> SOURCE INFORMATION
◆ ◆ ◆

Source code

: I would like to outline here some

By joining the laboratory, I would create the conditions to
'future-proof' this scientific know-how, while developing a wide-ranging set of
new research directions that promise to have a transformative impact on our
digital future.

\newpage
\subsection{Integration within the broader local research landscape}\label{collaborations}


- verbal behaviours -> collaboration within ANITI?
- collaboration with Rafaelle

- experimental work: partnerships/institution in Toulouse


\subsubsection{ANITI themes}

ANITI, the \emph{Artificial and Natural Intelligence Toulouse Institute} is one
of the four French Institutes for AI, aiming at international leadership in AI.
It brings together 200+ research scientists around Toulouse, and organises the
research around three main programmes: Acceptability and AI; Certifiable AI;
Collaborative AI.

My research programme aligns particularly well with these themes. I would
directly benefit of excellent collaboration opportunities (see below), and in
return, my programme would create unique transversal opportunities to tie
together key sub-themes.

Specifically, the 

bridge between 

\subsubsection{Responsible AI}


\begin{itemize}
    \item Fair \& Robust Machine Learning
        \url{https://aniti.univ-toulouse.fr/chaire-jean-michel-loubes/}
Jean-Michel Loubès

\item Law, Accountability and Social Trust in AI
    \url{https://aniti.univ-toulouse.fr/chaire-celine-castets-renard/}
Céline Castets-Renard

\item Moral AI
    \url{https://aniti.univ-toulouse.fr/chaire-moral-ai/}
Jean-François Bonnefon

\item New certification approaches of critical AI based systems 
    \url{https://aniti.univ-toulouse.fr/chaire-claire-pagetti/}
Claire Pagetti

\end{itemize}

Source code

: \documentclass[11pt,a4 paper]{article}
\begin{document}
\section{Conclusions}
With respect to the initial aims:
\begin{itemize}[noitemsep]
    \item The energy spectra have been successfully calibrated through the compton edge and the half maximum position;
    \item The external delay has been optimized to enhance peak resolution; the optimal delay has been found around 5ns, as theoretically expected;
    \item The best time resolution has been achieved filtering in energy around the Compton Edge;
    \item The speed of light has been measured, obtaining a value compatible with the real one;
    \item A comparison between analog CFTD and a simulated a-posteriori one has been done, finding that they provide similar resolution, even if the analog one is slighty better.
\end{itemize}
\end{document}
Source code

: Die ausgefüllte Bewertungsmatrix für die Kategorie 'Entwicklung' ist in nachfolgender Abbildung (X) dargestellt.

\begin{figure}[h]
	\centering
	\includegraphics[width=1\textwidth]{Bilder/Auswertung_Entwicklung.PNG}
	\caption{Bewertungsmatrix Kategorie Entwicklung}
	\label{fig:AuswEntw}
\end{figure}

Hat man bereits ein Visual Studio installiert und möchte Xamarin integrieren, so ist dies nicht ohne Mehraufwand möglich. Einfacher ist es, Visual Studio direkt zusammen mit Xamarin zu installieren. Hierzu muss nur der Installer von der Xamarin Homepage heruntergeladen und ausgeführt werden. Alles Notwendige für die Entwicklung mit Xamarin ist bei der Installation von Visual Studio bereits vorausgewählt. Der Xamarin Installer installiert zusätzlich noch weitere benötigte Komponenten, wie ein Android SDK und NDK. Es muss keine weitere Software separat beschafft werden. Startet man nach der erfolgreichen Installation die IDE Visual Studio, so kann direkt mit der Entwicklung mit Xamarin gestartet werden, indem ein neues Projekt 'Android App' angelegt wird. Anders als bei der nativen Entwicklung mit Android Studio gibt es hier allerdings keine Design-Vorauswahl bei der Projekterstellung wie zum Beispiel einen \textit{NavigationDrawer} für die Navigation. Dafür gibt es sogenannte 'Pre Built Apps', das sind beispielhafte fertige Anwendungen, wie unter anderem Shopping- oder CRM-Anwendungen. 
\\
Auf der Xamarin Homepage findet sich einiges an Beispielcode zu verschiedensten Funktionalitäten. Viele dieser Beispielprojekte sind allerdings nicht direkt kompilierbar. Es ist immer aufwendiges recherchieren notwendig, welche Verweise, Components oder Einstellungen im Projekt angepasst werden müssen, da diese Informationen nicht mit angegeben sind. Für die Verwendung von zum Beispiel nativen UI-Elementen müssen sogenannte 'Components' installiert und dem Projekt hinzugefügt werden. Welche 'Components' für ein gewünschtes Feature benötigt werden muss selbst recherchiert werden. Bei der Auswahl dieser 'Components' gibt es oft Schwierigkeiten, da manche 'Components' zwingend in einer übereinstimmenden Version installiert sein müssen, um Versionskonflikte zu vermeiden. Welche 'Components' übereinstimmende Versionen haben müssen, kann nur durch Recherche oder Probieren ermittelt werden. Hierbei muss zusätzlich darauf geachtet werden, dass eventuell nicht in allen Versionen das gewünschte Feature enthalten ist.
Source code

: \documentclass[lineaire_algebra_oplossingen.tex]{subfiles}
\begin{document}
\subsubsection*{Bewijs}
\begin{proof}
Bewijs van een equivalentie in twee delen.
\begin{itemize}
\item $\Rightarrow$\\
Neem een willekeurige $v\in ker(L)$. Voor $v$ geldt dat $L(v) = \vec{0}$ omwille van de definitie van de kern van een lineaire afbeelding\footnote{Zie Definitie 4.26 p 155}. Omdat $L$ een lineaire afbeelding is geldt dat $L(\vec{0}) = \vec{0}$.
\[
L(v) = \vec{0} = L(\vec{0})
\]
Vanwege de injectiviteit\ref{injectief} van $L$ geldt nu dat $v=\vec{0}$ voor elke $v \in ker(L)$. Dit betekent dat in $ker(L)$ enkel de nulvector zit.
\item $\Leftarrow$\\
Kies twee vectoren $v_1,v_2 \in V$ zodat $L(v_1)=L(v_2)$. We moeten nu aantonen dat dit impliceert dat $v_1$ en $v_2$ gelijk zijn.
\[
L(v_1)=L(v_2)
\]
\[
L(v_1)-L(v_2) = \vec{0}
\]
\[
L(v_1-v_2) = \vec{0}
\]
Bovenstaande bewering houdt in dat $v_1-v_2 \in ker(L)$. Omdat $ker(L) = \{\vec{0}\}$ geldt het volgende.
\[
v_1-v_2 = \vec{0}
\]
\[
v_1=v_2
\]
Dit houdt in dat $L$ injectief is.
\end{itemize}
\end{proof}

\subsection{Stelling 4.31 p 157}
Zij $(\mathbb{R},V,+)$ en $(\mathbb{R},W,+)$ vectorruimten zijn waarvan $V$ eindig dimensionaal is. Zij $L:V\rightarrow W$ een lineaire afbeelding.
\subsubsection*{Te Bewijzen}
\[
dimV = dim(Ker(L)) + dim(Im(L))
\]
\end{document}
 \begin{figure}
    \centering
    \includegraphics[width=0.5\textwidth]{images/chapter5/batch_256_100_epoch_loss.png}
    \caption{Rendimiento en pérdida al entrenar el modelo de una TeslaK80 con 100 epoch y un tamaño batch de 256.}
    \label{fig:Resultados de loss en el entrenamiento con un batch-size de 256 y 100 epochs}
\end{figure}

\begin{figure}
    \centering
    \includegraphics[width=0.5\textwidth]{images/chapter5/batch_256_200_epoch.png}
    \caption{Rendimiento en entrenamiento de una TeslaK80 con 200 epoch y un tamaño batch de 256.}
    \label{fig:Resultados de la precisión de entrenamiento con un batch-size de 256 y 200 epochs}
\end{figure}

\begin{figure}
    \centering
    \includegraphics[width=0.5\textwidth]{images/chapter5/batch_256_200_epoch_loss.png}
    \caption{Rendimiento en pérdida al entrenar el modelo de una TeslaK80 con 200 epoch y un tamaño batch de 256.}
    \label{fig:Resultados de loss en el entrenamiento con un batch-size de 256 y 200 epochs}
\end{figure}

◆ ◆ ◆

> INSTRUCTIONS FOR THE TASK
Say how many lines of the entries above hold the string "Bewertungsmatrix", and say nothing besides the number.

> EXERCISE RESULT
2